Note: My table only has 120,000 users. The more records you have, the more enormous the difference of performance will be.
UPDATE:
Perform on table with 550,000 rows
Model.where(id: Model.pluck(:id).sample(10)) cost 1384.0ms
gem: quick_random_records only cost 6.4ms totally
For MYSQL this worked for me:
User.order("RAND()").limit(10)
You could call .sample on the records, like: User.all.sample(10)
The answer of #maurimiranda User.offset(rand(User.count)).first is not good in case we need get 10 random records because User.offset(rand(User.count) - 10).limit(10) will return a sequence of 10 records from the random position, they are not "total randomly", right? So we need to call that function 10 times to get 10 "total randomly".
Beside that, offset is also not good if the random function return a high value. If your query looks like offset: 10000 and limit: 20 , it is generating 10,020 rows and throwing away the first 10,000 of them,
which is very expensive. So call 10 times offset.limit is not efficient.
So i thought that in case we just want to get one random user then User.offset(rand(User.count)).first maybe better (at least we can improve by caching User.count).

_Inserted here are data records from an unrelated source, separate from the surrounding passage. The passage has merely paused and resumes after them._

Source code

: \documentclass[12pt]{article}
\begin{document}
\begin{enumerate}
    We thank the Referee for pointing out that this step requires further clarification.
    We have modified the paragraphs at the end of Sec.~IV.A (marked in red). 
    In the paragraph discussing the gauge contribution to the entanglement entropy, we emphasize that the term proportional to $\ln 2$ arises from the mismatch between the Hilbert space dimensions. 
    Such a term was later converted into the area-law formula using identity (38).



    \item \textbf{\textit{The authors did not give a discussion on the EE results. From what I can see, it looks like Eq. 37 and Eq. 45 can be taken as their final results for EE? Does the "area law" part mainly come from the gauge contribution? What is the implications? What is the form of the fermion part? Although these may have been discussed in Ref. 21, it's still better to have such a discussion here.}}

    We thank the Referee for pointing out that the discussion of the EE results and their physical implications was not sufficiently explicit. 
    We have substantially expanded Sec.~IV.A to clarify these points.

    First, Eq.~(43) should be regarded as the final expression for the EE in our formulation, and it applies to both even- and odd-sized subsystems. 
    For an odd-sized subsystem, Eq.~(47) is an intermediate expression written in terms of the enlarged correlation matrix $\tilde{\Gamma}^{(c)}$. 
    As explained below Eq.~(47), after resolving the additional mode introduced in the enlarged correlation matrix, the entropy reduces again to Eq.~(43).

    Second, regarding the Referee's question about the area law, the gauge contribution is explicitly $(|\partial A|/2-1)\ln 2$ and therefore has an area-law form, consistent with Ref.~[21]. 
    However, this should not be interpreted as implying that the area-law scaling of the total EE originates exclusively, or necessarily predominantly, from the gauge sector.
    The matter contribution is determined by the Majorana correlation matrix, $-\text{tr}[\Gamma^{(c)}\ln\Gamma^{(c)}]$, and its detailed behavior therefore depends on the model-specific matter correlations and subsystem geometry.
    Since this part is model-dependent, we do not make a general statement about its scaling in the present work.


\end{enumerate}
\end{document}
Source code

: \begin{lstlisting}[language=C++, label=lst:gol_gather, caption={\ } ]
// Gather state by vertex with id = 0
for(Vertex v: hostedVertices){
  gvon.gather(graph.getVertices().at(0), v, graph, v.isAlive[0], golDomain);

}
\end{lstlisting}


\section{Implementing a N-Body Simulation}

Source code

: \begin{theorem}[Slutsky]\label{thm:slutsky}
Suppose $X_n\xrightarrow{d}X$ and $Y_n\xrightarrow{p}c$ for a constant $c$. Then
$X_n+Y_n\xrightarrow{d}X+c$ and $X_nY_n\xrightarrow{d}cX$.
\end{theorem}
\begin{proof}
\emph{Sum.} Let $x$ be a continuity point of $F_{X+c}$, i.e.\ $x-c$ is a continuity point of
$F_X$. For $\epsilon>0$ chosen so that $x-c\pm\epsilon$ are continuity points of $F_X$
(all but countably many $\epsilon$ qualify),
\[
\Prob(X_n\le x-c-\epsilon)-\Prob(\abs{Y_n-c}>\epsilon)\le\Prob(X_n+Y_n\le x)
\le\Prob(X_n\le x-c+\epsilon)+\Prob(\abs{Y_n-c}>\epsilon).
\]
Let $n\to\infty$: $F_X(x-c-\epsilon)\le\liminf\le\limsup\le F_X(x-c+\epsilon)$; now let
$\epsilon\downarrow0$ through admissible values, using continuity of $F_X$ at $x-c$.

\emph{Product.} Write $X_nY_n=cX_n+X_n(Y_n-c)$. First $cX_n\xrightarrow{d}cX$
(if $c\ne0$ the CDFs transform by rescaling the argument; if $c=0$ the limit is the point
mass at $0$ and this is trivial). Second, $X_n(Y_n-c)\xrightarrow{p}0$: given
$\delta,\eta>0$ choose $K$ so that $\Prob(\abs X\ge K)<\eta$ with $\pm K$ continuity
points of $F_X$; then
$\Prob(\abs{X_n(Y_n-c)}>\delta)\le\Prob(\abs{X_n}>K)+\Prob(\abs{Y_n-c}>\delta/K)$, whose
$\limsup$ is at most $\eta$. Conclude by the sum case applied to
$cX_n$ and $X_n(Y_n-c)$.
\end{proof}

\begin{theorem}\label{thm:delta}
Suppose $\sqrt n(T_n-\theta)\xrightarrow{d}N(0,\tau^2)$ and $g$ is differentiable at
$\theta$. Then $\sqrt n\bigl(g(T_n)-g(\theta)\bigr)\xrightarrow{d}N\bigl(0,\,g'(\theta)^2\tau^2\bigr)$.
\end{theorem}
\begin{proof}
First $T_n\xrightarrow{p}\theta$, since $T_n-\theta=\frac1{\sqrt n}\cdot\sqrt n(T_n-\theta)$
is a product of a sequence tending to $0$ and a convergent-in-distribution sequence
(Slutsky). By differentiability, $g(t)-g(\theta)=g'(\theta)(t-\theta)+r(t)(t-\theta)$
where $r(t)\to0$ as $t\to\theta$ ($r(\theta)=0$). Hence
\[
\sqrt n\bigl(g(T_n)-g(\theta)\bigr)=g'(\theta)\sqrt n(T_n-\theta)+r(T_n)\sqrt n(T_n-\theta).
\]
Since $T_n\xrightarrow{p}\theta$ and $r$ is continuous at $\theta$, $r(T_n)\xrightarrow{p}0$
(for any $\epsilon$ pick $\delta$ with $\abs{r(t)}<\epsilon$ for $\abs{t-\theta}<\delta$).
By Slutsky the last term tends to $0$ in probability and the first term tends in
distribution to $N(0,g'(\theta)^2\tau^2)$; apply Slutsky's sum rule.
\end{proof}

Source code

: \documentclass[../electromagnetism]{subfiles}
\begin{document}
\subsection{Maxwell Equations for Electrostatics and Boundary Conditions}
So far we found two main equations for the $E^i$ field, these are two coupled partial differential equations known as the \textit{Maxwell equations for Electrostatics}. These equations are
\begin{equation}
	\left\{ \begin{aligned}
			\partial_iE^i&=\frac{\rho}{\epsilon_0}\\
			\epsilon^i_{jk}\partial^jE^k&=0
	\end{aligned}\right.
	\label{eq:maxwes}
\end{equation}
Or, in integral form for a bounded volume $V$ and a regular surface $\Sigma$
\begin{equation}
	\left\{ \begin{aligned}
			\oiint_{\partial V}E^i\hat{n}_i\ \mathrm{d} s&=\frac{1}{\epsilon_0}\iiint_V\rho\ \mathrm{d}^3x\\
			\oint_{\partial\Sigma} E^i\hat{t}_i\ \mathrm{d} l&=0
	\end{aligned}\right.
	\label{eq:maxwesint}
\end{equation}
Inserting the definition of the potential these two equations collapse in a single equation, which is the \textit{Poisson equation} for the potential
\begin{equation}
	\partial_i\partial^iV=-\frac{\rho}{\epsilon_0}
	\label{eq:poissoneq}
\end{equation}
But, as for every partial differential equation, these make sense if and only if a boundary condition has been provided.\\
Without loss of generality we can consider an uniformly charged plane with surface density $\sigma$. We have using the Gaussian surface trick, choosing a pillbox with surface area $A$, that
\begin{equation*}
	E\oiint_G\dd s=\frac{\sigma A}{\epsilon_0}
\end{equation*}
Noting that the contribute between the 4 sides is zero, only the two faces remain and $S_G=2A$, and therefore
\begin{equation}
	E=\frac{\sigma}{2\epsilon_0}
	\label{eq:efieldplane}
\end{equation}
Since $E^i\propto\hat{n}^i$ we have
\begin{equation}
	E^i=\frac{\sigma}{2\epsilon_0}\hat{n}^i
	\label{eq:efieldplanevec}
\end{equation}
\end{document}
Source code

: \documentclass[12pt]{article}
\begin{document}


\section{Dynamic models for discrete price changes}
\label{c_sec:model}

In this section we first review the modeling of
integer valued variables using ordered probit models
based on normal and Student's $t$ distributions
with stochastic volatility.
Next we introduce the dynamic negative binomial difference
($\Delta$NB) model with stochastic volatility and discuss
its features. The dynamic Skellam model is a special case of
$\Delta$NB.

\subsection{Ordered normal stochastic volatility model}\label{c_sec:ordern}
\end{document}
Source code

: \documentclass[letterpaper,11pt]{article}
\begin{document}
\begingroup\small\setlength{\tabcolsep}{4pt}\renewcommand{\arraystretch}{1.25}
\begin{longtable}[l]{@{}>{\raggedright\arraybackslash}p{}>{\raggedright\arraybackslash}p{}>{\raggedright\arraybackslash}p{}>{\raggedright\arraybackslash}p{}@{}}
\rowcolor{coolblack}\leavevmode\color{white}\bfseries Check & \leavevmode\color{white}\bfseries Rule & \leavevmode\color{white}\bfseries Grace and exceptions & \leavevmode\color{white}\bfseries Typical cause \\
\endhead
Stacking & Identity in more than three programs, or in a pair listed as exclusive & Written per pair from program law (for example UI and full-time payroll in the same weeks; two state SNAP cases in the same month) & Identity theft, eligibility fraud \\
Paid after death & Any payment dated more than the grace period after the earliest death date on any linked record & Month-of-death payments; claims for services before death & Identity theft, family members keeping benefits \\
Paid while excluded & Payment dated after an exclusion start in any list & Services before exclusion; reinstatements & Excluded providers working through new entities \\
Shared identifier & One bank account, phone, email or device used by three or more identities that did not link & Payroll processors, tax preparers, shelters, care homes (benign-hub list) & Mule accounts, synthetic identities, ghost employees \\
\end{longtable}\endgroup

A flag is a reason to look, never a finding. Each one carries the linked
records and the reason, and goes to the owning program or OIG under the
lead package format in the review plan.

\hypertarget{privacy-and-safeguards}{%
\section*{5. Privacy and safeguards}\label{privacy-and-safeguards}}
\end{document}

But if we want 10 random users or more then User.order("RAND()").limit(10) should be better.
Here's a quick solution.. currently using it with over 1.5 million records and getting decent performance. The best solution would be to cache one or more random record sets, and then refresh them with a background worker at a desired interval.
Created random_records_helper.rb file:
module RandomRecordsHelper
def random_user_ids(n)
user_ids = []
user_count = User.count
n.times{user_ids << rand(1..user_count)}
return user_ids
end
in the controller:
#users = User.where(id: random_user_ids(10))
This is much quicker than the .order("RANDOM()").limit(10) method - I went from a 13 sec load time down to 500ms.